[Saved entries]
====

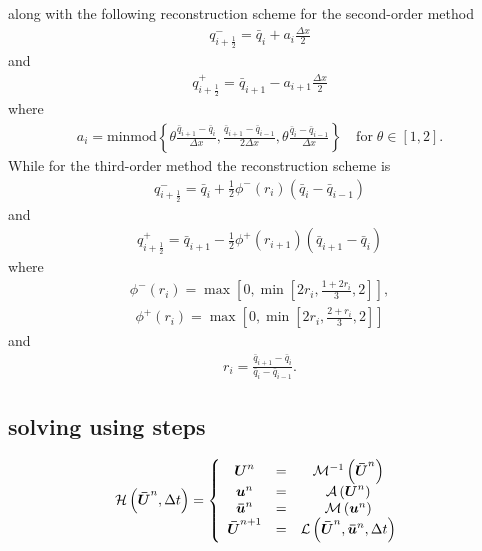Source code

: \documentclass[12pt]{article}
\begin{document}
along with the following reconstruction scheme for the second-order method
\begin{gather*}
q^-_{i + \frac{1}{2}} =  \bar{q}_i + a_i \frac{\Delta x}{2}
\end{gather*}
and
\begin{gather*}
q^+_{i + \frac{1}{2}} =  \bar{q}_{i+1} - a_{i + 1} \frac{\Delta x}{2}
\end{gather*}
where
\begin{gather*}
a_i = \text{minmod}\left\lbrace\theta \frac{\bar{q}_{i+1} - \bar{q}_{i}}{\Delta x}, \frac{\bar{q}_{i+1} - \bar{q}_{i-1}}{2\Delta x} ,\theta \frac{\bar{q}_{i} - \bar{q}_{i-1}}{\Delta x}\right\rbrace \quad \text{for} \; \theta \in \left[1,2\right].
\end{gather*}
While for the third-order method the reconstruction scheme is
\begin{gather*}
q^-_{i + \frac{1}{2}} = \bar{q}_i + \frac{1}{2}\phi^-\left(r_i\right)\left(\bar{q}_i -\bar{q}_{i-1} \right)
\end{gather*}
and
\begin{gather*}
q^+_{i + \frac{1}{2}} = \bar{q}_{i+1} - \frac{1}{2}\phi^+\left(r_{i+1}\right)\left(\bar{q}_{i+1} -\bar{q}_{i} \right)
\end{gather*}
where
\begin{gather*}
\phi^-\left(r_i\right) = \max\left[0, \min\left[2 r_i, \frac{1 + 2r_i}{3},2\right]\right],
\end{gather*}
\begin{gather*}
\phi^+\left(r_i\right) = \max\left[0, \min\left[2 r_i, \frac{2 + r_i}{3},2\right]\right]
\end{gather*}
and
\begin{gather*}
r_i = \frac{\bar{q}_{i+1} - \bar{q}_{i} }{\bar{q}_{i} - \bar{q}_{i-1}}.
\end{gather*}

\subsection{solving using steps}


\begin{gather}
\mathcal{H}\left(\boldsymbol{\bar{U}}^n,\Delta t \right) = \left\lbrace 
\begin{array}{c c c} 
	\boldsymbol{U}^n &=& \mathcal{M}^{-1}\left(\boldsymbol{\bar{U}}^n\right) \\
	\boldsymbol{u}^n &=& \mathcal{A}\left(\boldsymbol{U}^n\right) \\
	\boldsymbol{\bar{u}}^n &=&  \mathcal{M}\left(\boldsymbol{u}^n\right) \\
	\boldsymbol{\bar{U}}^{n+1} &=& \mathcal{L}\left(\boldsymbol{\bar{U}}^{n},\boldsymbol{\bar{u}}^n,\Delta t\right)							
\end{array} \right.
\end{gather}
\end{document}
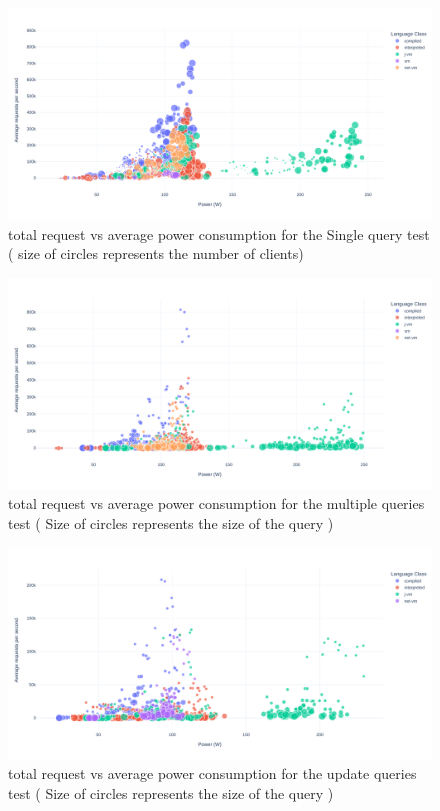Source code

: \begin{figure}[bht]
    \centering
    \includegraphics[width=
        \columnwidth]{imgs/power_requests_db}
    \caption{total request vs average power consumption for the Single query test ( size of circles represents the number of clients)}
    \label{fig:power_requests_db}
\end{figure}
\begin{figure}[bht]
    \centering
    \includegraphics[width=
        \columnwidth]{imgs/power_requests_query}
    \caption{total request vs average power consumption for the multiple queries test ( Size of circles represents the size of the query )}
    \label{fig:power_requests_query}
\end{figure}
\begin{figure}[bht]
    \centering
    \includegraphics[width=
        \columnwidth]{imgs/power_requests_update}
    \caption{total request vs average power consumption for the update queries test ( Size of circles represents the size of the query )}
    \label{fig:power_requests_update}
\end{figure}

====

_EXERCISE OBJECTIVE_
Without the pictures, copy out all the records above exactly.

_RESULT OF THIS TASK_
Source code

: \documentclass[12pt]{article}
\begin{document}
along with the following reconstruction scheme for the second-order method
\begin{gather*}
q^-_{i + \frac{1}{2}} =  \bar{q}_i + a_i \frac{\Delta x}{2}
\end{gather*}
and
\begin{gather*}
q^+_{i + \frac{1}{2}} =  \bar{q}_{i+1} - a_{i + 1} \frac{\Delta x}{2}
\end{gather*}
where
\begin{gather*}
a_i = \text{minmod}\left\lbrace\theta \frac{\bar{q}_{i+1} - \bar{q}_{i}}{\Delta x}, \frac{\bar{q}_{i+1} - \bar{q}_{i-1}}{2\Delta x} ,\theta \frac{\bar{q}_{i} - \bar{q}_{i-1}}{\Delta x}\right\rbrace \quad \text{for} \; \theta \in \left[1,2\right].
\end{gather*}
While for the third-order method the reconstruction scheme is
\begin{gather*}
q^-_{i + \frac{1}{2}} = \bar{q}_i + \frac{1}{2}\phi^-\left(r_i\right)\left(\bar{q}_i -\bar{q}_{i-1} \right)
\end{gather*}
and
\begin{gather*}
q^+_{i + \frac{1}{2}} = \bar{q}_{i+1} - \frac{1}{2}\phi^+\left(r_{i+1}\right)\left(\bar{q}_{i+1} -\bar{q}_{i} \right)
\end{gather*}
where
\begin{gather*}
\phi^-\left(r_i\right) = \max\left[0, \min\left[2 r_i, \frac{1 + 2r_i}{3},2\right]\right],
\end{gather*}
\begin{gather*}
\phi^+\left(r_i\right) = \max\left[0, \min\left[2 r_i, \frac{2 + r_i}{3},2\right]\right]
\end{gather*}
and
\begin{gather*}
r_i = \frac{\bar{q}_{i+1} - \bar{q}_{i} }{\bar{q}_{i} - \bar{q}_{i-1}}.
\end{gather*}

\subsection{solving using steps}


\begin{gather}
\mathcal{H}\left(\boldsymbol{\bar{U}}^n,\Delta t \right) = \left\lbrace 
\begin{array}{c c c} 
	\boldsymbol{U}^n &=& \mathcal{M}^{-1}\left(\boldsymbol{\bar{U}}^n\right) \\
	\boldsymbol{u}^n &=& \mathcal{A}\left(\boldsymbol{U}^n\right) \\
	\boldsymbol{\bar{u}}^n &=&  \mathcal{M}\left(\boldsymbol{u}^n\right) \\
	\boldsymbol{\bar{U}}^{n+1} &=& \mathcal{L}\left(\boldsymbol{\bar{U}}^{n},\boldsymbol{\bar{u}}^n,\Delta t\right)							
\end{array} \right.
\end{gather}
\end{document}
Source code

: \begin{figure}[bht]
    \centering
    \includegraphics[width=
        \columnwidth]{imgs/power_requests_db}
    \caption{total request vs average power consumption for the Single query test ( size of circles represents the number of clients)}
    \label{fig:power_requests_db}
\end{figure}
\begin{figure}[bht]
    \centering
    \includegraphics[width=
        \columnwidth]{imgs/power_requests_query}
    \caption{total request vs average power consumption for the multiple queries test ( Size of circles represents the size of the query )}
    \label{fig:power_requests_query}
\end{figure}
\begin{figure}[bht]
    \centering
    \includegraphics[width=
        \columnwidth]{imgs/power_requests_update}
    \caption{total request vs average power consumption for the update queries test ( Size of circles represents the size of the query )}
    \label{fig:power_requests_update}
\end{figure}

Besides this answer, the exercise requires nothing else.